→ Exercise prompt
Please filter the entries and return only the lines that include "theme".

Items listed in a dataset
┄┄┄┄┄┄┄┄┄┄

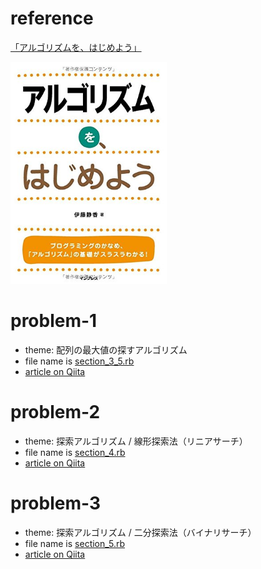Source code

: # reference

[「アルゴリズムを、はじめよう」](http://amzn.asia/cIWWV4C)

<img src="images/book.jpg" width="250px">

# problem-1
- theme: 配列の最大値の探すアルゴリズム
- file name is [section_3_5.rb](section_3_5.rb)
- [article on Qiita](https://qiita.com/ryosuketter/items/76b3ee72ff2af0779404)

# problem-2
- theme: 探索アルゴリズム / 線形探索法（リニアサーチ）
- file name is [section_4.rb](section_4.rb)
- [article on Qiita](https://qiita.com/ryosuketter/items/4c03f0c1ac95582415c6)

# problem-3
- theme: 探索アルゴリズム / 二分探索法（バイナリサーチ）
- file name is [section_5.rb](section_5.rb)
- [article on Qiita](https://qiita.com/ryosuketter/items/2798b09330e7102b6cfe)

┄┄┄┄┄┄┄┄┄┄

→ Task result
- theme: 配列の最大値の探すアルゴリズム
- theme: 探索アルゴリズム / 線形探索法（リニアサーチ）
- theme: 探索アルゴリズム / 二分探索法（バイナリサーチ）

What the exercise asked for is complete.